> _What is needed_
Return, from the material below, each line in which the word "enumerate" is present.

----------------------------------------

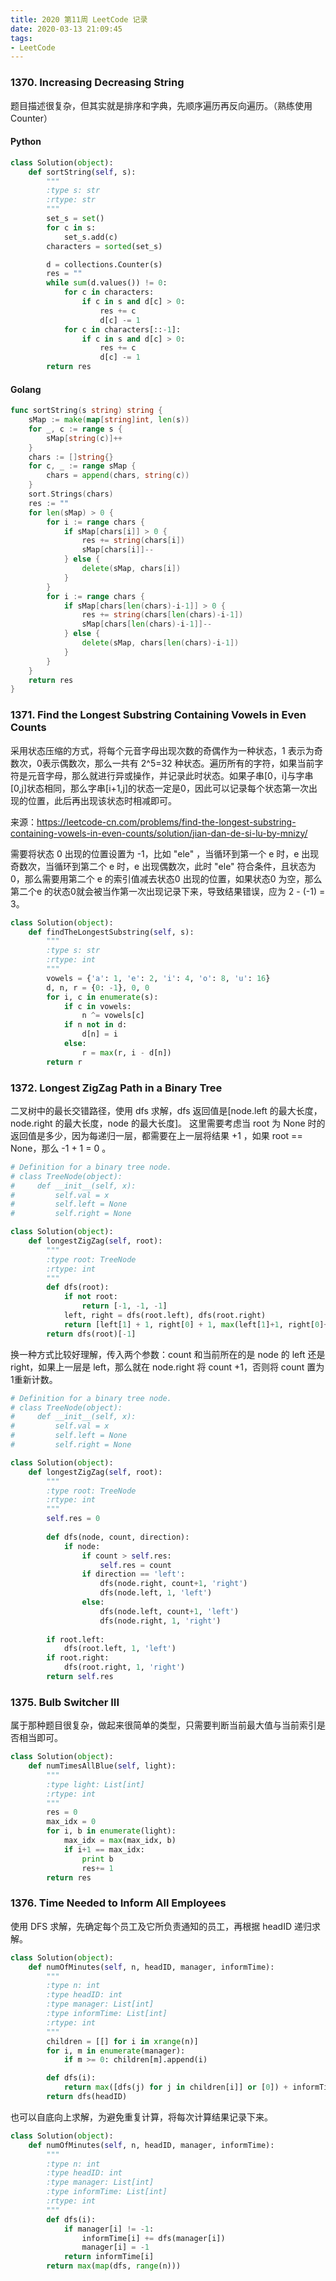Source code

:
 ```yaml
---
title: 2020 第11周 LeetCode 记录
date: 2020-03-13 21:09:45
tags:
- LeetCode
---
```



### 1370. Increasing Decreasing String

题目描述很复杂，但其实就是排序和字典，先顺序遍历再反向遍历。（熟练使用 Counter）

#### Python

```python
class Solution(object):
    def sortString(self, s):
        """
        :type s: str
        :rtype: str
        """
        set_s = set()
        for c in s:
			set_s.add(c)
        characters = sorted(set_s)

        d = collections.Counter(s)
        res = ""
        while sum(d.values()) != 0:
            for c in characters:
                if c in s and d[c] > 0:
                    res += c
                    d[c] -= 1
            for c in characters[::-1]:
                if c in s and d[c] > 0:
                    res += c
                    d[c] -= 1
        return res
```

#### Golang

```go
func sortString(s string) string {
	sMap := make(map[string]int, len(s))
	for _, c := range s {
		sMap[string(c)]++
	}
	chars := []string{}
	for c, _ := range sMap {
		chars = append(chars, string(c))
	}
	sort.Strings(chars)
	res := ""
	for len(sMap) > 0 {
		for i := range chars {
			if sMap[chars[i]] > 0 {
				res += string(chars[i])
				sMap[chars[i]]--
			} else {
				delete(sMap, chars[i])
			}
		}
		for i := range chars {
			if sMap[chars[len(chars)-i-1]] > 0 {
				res += string(chars[len(chars)-i-1])
				sMap[chars[len(chars)-i-1]]--
			} else {
				delete(sMap, chars[len(chars)-i-1])
			}
		}
	}
	return res
}
```

### 1371. Find the Longest Substring Containing Vowels in Even Counts

采用状态压缩的方式，将每个元音字母出现次数的奇偶作为一种状态，1 表示为奇数次，0表示偶数次，那么一共有 2^5=32 种状态。遍历所有的字符，如果当前字符是元音字母，那么就进行异或操作，并记录此时状态。如果子串[0，i]与字串[0,j]状态相同，那么字串[i+1,j]的状态一定是0，因此可以记录每个状态第一次出现的位置，此后再出现该状态时相减即可。

来源：https://leetcode-cn.com/problems/find-the-longest-substring-containing-vowels-in-even-counts/solution/jian-dan-de-si-lu-by-mnizy/


需要将状态 0 出现的位置设置为 -1，比如 "ele" ，当循环到第一个 e 时，e 出现奇数次，当循环到第二个 e 时，e 出现偶数次，此时 "ele" 符合条件，且状态为 0，那么需要用第二个 e 的索引值减去状态0 出现的位置，如果状态0 为空，那么第二个e 的状态0就会被当作第一次出现记录下来，导致结果错误，应为 2 - (-1) = 3。


```python
class Solution(object):
    def findTheLongestSubstring(self, s):
        """
        :type s: str
        :rtype: int
        """
        vowels = {'a': 1, 'e': 2, 'i': 4, 'o': 8, 'u': 16}
        d, n, r = {0: -1}, 0, 0
        for i, c in enumerate(s):
            if c in vowels:
                n ^= vowels[c]
            if n not in d:
                d[n] = i
            else:
                r = max(r, i - d[n])
        return r
```


### 1372. Longest ZigZag Path in a Binary Tree


二叉树中的最长交错路径，使用 dfs 求解，dfs 返回值是[node.left 的最大长度，node.right 的最大长度，node 的最大长度]。
这里需要考虑当 root 为 None 时的返回值是多少，因为每递归一层，都需要在上一层将结果 +1 ，如果 root == None，那么 -1 + 1 = 0 。

```python
# Definition for a binary tree node.
# class TreeNode(object):
#     def __init__(self, x):
#         self.val = x
#         self.left = None
#         self.right = None

class Solution(object):
    def longestZigZag(self, root):
        """
        :type root: TreeNode
        :rtype: int
        """
        def dfs(root):
            if not root:
                return [-1, -1, -1]
            left, right = dfs(root.left), dfs(root.right)
            return [left[1] + 1, right[0] + 1, max(left[1]+1, right[0]+1, left[2], right[2])]
        return dfs(root)[-1]

```

换一种方式比较好理解，传入两个参数：count 和当前所在的是 node 的 left 还是 right，如果上一层是 left，那么就在 node.right 将 count +1，否则将 count 置为1重新计数。

```python
# Definition for a binary tree node.
# class TreeNode(object):
#     def __init__(self, x):
#         self.val = x
#         self.left = None
#         self.right = None

class Solution(object):
    def longestZigZag(self, root):
        """
        :type root: TreeNode
        :rtype: int
        """
        self.res = 0
        
        def dfs(node, count, direction):
            if node:
                if count > self.res:
                    self.res = count
                if direction == 'left':
                    dfs(node.right, count+1, 'right')
                    dfs(node.left, 1, 'left')
                else:
                    dfs(node.left, count+1, 'left')
                    dfs(node.right, 1, 'right')
        
        if root.left:
            dfs(root.left, 1, 'left')
        if root.right:
            dfs(root.right, 1, 'right')
        return self.res
```


### 1375. Bulb Switcher III

属于那种题目很复杂，做起来很简单的类型，只需要判断当前最大值与当前索引是否相当即可。


```python
class Solution(object):
    def numTimesAllBlue(self, light):
        """
        :type light: List[int]
        :rtype: int
        """
        res = 0
        max_idx = 0
        for i, b in enumerate(light):
            max_idx = max(max_idx, b)
            if i+1 == max_idx:
                print b
                res+= 1
        return res
```


### 1376. Time Needed to Inform All Employees

使用 DFS 求解，先确定每个员工及它所负责通知的员工，再根据 headID 递归求解。


```python
class Solution(object):
    def numOfMinutes(self, n, headID, manager, informTime):
        """
        :type n: int
        :type headID: int
        :type manager: List[int]
        :type informTime: List[int]
        :rtype: int
        """
        children = [[] for i in xrange(n)]
        for i, m in enumerate(manager):
            if m >= 0: children[m].append(i)

        def dfs(i):
            return max([dfs(j) for j in children[i]] or [0]) + informTime[i]
        return dfs(headID)
```

也可以自底向上求解，为避免重复计算，将每次计算结果记录下来。

```python
class Solution(object):
    def numOfMinutes(self, n, headID, manager, informTime):
        """
        :type n: int
        :type headID: int
        :type manager: List[int]
        :type informTime: List[int]
        :rtype: int
        """
        def dfs(i):
            if manager[i] != -1:
                informTime[i] += dfs(manager[i])
                manager[i] = -1
            return informTime[i]
        return max(map(dfs, range(n)))
```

----------------------------------------

> _Solved exercise_
        for i, c in enumerate(s):
        for i, b in enumerate(light):
        for i, m in enumerate(manager):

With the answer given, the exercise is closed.